» YOUR GOAL
Keep only those lines of the records that include the string "which".

[Items from a data source]
•••

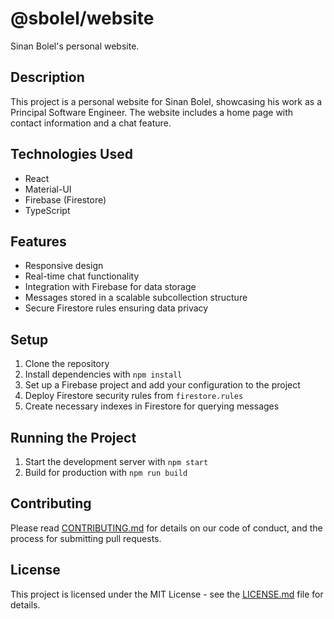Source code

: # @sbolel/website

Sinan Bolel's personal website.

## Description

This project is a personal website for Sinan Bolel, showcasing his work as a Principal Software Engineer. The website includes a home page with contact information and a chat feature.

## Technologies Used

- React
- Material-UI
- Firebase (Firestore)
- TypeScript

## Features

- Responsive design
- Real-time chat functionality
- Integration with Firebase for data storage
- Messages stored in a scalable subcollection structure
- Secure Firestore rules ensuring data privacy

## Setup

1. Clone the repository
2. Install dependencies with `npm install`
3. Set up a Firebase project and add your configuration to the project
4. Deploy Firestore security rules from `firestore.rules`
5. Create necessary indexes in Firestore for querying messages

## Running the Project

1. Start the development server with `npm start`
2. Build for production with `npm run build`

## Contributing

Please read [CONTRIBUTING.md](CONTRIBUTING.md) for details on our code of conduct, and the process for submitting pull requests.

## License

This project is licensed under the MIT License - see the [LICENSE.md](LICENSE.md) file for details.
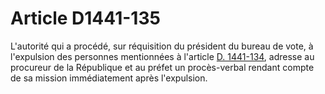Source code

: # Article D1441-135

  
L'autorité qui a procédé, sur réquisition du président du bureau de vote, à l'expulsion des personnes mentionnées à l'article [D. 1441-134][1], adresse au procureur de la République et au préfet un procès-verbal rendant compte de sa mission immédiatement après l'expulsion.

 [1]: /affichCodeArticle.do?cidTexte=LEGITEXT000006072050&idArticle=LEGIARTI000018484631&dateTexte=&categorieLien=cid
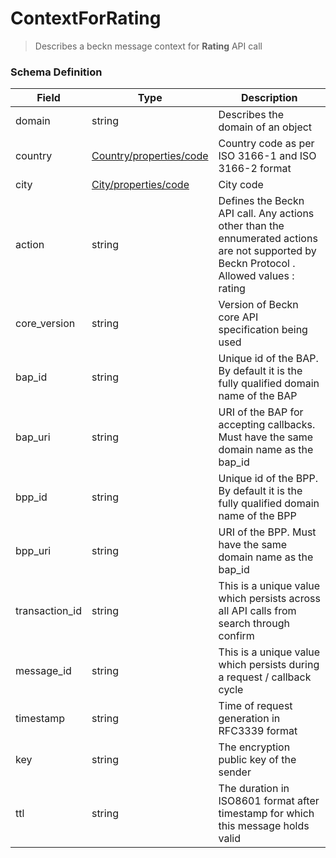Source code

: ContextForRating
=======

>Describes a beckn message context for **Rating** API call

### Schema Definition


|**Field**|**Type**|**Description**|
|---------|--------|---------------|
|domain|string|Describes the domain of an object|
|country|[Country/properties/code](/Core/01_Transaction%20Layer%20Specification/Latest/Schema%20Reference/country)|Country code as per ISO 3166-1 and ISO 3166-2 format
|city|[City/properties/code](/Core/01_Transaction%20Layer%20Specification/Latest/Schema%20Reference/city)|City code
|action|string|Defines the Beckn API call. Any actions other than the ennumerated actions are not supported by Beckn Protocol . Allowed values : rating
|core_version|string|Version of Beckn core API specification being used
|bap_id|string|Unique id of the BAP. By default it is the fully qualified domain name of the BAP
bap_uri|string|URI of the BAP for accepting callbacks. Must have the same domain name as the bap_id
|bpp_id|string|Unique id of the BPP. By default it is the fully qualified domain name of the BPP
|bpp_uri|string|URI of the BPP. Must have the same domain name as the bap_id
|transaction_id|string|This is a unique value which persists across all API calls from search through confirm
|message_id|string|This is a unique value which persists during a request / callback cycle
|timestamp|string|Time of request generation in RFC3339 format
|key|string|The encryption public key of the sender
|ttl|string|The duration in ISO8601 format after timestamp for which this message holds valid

•••

» ANSWER FOR THIS EXERCISE
|transaction_id|string|This is a unique value which persists across all API calls from search through confirm
|message_id|string|This is a unique value which persists during a request / callback cycle
|ttl|string|The duration in ISO8601 format after timestamp for which this message holds valid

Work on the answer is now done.